His suit asks for damages to cover his “emotional and psychological” well-being, a restart to the disciplinary process at Penn with a new investigative team and an allowance for Doe to remain a student at Penn.
The complaint said that a final report released later — after Doe submitted a seven page response explaining its alleged flaws and requesting a reexamination — recommended Doe be expelled and have a permanent mark placed on his academic transcript.
In a response to Doe’s motion, the University submitted a response to the court Monday morning arguing for the internal disciplinary process to play out without interference from the legal system.
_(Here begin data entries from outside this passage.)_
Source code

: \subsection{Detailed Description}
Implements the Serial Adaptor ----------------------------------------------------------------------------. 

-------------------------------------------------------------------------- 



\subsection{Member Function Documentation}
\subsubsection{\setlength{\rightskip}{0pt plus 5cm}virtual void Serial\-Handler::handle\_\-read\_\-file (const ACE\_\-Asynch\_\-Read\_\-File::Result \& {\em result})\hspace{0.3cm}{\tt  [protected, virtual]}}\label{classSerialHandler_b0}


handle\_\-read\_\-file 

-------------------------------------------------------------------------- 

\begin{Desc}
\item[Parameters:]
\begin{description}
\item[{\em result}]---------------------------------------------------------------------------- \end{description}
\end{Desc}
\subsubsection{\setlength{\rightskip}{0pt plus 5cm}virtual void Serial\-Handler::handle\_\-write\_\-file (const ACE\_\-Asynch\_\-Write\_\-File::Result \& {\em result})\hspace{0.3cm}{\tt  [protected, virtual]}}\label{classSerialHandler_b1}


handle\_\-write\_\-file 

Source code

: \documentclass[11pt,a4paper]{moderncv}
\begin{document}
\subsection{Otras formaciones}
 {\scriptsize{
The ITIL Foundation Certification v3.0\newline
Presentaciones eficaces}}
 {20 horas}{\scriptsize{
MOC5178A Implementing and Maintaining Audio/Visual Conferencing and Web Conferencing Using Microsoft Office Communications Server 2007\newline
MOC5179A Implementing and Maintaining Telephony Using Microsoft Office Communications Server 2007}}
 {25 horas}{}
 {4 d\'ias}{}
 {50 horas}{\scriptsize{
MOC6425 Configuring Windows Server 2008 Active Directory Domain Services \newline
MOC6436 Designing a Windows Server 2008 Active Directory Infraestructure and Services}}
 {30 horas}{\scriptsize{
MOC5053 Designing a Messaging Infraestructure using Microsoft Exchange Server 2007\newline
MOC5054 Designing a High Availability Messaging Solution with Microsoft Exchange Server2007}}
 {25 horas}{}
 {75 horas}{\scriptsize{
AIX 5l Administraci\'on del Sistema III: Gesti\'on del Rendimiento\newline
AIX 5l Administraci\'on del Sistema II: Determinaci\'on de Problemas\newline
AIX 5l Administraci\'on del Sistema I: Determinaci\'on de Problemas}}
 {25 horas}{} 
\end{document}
As part of the school’s disciplinary proceeding, Doe requested a hearing to take place in front of three faculty members on Sept. 29, where the recommendations in the Office of the Sexual Violence Investigator’s final report could conceivably be overturned, according to the filing by Penn. Even if Doe is given the same sanctions recommended in the report, he can appeal the decision to a “trained faculty member,” who acts as Disciplinary Appellate Officer, the filing said.
Though Doe referred to the disciplinary hearing as “futile” and a “sham” in his complaint, the faculty tribunal has modified recommendations from the sexual violence investigator’s report 75 percent of the time since Feb. 1, 2015, Vice President for Institutional Affairs Joann Mitchell argued in an addendum to the University’s response brief.
In two of the four cases brought before the panel in the past, the tribunal reduced the severity of the sanctions recommended by the investigative team. In the other two cases, the panel upheld one sanction recommended by the report and overturned the investigator’s report in another case — declaring a student “not responsible” that the investigative report declared “responsible.”
The University also opposed Doe’s request for a temporary restraining order — an immediate end to the disciplinary proceeding — due to the harm to Doe.
“Plaintiff wants this Court to tell any student, anywhere, that if you are concerned about the possible outcome of a private, internal, administrative conduct process, you can go to court to try to get a restart,” the response brief stated.
Doe has also not shown that continuing the school disciplinary process constituted “irreparable harm,” the University argued.
As part of their response, Penn’s attorneys referenced similar cases that occurred at Temple University, Ohio State University and the University of Pittsburgh, where students under investigation in school disciplinary hearings sued for relief in federal court before the completion of school disciplinary proceedings. In each case, the federal court dismissed requests for temporary relief.
One slight victory for the plaintiff came on Monday, when Pennsylvania Eastern District Judge John Padova granted Doe the right to proceed in court using a pseudonym for himself and Roe.